Brussels, 02/02/2007 (Agence Europe) - The Parliamentary fisheries committee has recommended approval for the Commission proposal to define precisely what a drift net is. The report by Rosa Miguélez Ramos (PES, Spain) was unanimously adopted by the committee on 25 January. It will be considered by the European Parliament in Strasbourg on 14 February.
The proposal aims to put an end to any misunderstandings (such as those during talks on technical measures in the Mediterranean, see EUROPE 9312) in implementing the EU-wide ban, in place since January 2002, on the use of drift nets to catch tuna in the waters of the Atlantic or the Mediterranean (see EUROPE 9268 on the Commission proposal).
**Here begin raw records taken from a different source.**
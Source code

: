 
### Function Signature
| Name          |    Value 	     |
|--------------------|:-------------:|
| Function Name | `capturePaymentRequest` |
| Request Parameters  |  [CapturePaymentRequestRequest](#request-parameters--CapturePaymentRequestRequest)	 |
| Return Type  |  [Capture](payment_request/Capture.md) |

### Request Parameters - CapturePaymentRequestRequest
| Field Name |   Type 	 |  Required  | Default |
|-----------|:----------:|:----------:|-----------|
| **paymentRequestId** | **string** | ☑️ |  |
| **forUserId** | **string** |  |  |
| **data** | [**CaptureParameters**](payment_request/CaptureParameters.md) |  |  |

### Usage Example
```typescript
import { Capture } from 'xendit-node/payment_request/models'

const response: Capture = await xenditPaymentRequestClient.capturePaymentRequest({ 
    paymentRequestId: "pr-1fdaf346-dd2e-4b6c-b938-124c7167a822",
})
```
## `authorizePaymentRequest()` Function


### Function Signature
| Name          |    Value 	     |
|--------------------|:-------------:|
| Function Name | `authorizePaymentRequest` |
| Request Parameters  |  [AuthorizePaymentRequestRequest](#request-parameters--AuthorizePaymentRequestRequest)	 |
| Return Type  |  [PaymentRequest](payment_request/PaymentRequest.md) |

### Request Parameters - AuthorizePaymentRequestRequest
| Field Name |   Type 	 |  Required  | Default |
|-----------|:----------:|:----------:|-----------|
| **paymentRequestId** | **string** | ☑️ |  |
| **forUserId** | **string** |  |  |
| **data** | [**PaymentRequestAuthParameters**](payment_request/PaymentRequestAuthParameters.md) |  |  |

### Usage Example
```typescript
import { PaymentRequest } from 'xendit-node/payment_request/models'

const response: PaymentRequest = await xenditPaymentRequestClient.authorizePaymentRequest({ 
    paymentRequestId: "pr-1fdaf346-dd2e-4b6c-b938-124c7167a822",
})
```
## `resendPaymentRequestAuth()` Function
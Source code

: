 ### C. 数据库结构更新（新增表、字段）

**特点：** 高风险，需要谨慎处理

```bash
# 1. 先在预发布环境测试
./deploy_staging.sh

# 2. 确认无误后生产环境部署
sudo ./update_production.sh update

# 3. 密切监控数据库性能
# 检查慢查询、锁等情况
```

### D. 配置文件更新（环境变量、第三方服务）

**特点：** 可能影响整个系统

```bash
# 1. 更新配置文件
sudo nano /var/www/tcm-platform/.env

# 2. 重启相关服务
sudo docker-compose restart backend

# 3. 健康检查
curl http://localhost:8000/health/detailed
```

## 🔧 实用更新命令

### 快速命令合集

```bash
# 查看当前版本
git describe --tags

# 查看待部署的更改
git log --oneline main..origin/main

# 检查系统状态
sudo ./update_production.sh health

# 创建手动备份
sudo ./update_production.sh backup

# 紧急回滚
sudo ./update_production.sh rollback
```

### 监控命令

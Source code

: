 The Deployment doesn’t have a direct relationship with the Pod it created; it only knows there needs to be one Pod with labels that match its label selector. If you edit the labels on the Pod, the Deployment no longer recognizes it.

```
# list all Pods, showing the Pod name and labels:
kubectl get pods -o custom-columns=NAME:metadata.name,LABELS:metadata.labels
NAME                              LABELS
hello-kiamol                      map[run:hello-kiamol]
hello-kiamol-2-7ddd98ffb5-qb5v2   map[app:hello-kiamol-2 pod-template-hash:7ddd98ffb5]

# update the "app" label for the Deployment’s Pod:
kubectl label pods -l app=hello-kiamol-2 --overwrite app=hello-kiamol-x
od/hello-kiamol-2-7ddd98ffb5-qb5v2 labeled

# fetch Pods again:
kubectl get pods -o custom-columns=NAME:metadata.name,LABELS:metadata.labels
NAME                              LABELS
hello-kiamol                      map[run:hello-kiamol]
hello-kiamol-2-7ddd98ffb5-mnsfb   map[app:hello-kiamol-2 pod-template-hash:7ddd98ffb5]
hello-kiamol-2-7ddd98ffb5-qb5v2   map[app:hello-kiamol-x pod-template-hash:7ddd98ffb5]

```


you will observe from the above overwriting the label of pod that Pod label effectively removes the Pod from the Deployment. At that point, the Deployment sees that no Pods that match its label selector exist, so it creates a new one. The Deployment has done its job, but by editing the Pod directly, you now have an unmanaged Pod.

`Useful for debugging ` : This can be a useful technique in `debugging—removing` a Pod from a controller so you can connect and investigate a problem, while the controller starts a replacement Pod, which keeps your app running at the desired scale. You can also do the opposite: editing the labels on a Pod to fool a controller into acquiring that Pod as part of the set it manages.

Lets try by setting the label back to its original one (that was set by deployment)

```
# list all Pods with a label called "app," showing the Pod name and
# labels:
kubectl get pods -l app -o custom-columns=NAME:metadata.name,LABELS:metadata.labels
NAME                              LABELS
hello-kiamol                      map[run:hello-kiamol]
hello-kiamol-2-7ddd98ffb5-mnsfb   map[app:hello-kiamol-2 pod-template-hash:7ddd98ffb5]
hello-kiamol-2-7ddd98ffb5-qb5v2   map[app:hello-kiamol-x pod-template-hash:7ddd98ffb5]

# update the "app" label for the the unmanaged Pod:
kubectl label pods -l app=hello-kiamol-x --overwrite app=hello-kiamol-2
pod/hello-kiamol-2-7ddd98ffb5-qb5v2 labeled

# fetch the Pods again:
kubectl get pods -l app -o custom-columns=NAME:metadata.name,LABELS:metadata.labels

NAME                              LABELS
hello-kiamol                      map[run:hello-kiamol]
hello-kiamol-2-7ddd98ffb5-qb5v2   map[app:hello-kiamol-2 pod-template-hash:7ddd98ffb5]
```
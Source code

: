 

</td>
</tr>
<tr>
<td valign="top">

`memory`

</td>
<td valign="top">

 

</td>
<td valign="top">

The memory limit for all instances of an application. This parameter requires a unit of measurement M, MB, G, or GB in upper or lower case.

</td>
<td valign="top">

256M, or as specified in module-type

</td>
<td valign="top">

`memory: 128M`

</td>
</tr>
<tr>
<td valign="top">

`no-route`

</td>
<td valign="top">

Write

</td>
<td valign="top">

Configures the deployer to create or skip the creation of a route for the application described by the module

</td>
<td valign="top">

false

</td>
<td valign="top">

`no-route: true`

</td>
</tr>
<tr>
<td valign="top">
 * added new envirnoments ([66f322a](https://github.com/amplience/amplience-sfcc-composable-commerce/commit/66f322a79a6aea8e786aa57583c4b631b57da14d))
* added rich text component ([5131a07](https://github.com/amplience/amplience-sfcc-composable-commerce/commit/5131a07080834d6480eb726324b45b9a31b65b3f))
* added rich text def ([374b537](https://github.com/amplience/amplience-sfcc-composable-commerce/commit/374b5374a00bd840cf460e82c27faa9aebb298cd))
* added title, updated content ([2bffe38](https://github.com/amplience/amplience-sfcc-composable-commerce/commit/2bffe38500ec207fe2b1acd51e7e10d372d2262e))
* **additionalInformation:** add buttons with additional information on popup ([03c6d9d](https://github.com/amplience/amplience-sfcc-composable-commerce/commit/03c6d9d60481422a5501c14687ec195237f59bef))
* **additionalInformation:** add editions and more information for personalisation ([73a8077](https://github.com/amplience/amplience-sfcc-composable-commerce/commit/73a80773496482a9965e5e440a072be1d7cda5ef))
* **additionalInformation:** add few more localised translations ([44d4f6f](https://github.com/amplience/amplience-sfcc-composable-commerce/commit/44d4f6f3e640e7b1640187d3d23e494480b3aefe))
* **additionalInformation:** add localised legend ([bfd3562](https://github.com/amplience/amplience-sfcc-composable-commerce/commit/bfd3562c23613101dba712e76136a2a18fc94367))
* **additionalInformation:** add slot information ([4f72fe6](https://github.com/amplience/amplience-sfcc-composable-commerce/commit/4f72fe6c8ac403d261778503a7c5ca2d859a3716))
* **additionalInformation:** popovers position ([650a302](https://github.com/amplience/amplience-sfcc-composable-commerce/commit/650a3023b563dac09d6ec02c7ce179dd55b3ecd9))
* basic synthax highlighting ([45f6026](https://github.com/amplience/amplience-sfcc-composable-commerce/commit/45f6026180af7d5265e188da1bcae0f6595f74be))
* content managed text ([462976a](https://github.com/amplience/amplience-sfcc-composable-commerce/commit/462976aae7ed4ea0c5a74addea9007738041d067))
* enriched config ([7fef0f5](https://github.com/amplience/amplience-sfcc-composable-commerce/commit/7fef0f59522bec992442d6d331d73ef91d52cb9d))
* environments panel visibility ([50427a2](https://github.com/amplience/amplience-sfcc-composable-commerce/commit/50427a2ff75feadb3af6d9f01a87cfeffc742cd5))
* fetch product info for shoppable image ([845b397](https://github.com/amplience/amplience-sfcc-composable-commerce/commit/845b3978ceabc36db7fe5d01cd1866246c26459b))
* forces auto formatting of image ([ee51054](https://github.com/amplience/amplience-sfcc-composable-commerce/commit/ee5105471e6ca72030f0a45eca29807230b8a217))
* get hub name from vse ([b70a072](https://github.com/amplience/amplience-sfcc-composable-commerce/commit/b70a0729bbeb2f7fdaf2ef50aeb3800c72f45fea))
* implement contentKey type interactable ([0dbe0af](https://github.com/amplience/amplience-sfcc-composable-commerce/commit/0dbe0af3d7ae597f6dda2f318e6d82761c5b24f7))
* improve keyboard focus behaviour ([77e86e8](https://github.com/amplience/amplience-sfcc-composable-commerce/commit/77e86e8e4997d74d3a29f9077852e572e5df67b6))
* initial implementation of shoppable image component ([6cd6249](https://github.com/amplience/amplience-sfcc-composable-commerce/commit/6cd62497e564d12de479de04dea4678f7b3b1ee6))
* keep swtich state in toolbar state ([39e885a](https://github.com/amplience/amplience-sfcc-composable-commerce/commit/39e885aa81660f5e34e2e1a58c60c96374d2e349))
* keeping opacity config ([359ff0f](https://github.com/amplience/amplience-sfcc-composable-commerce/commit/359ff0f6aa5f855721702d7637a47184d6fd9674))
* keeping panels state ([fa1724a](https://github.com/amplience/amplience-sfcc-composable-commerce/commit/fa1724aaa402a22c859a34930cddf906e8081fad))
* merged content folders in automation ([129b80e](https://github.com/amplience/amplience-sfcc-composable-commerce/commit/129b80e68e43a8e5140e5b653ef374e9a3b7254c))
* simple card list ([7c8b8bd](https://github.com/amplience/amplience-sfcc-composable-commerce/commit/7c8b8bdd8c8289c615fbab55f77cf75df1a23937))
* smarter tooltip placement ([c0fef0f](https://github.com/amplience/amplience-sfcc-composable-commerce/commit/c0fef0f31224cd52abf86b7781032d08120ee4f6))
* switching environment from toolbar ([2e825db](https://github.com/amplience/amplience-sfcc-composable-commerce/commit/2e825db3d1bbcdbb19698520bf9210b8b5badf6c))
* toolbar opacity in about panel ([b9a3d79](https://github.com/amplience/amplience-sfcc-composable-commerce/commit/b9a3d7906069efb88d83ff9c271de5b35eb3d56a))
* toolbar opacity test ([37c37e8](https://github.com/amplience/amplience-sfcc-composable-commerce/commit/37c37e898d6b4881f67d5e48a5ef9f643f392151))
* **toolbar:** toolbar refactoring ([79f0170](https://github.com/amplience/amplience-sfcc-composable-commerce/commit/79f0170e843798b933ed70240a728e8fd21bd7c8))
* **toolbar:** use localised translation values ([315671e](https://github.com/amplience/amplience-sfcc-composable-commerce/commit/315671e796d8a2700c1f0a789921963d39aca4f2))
This ban will, from 2008, be extended to Baltic vessels.
In concrete terms, the new definition - “any gillnet held on the sea surface or at a certain distance below it by floating devices, drifting with the current either independently or with the boat to which it may be attached” - should be inserted in three regulations (1998 technical measures, measures to reduce incidental catches of cetaceans and technical measures in the Baltic Sea. The EP fisheries committee rejected, by a large majority, the amendment put by its French members, Marie-Arlette Carlotti (PES), Philippe Morillon (EPP-ED), Bernard Poignant (PES) and Margie Sudre (EPP-ED), calling for the ban not to include vessels engaged in small-scale fishing in a clearly defined area (those using the “thonaille”, net panels joined together and weighed down with an anchor, used to catch bluefin tuna). (lc)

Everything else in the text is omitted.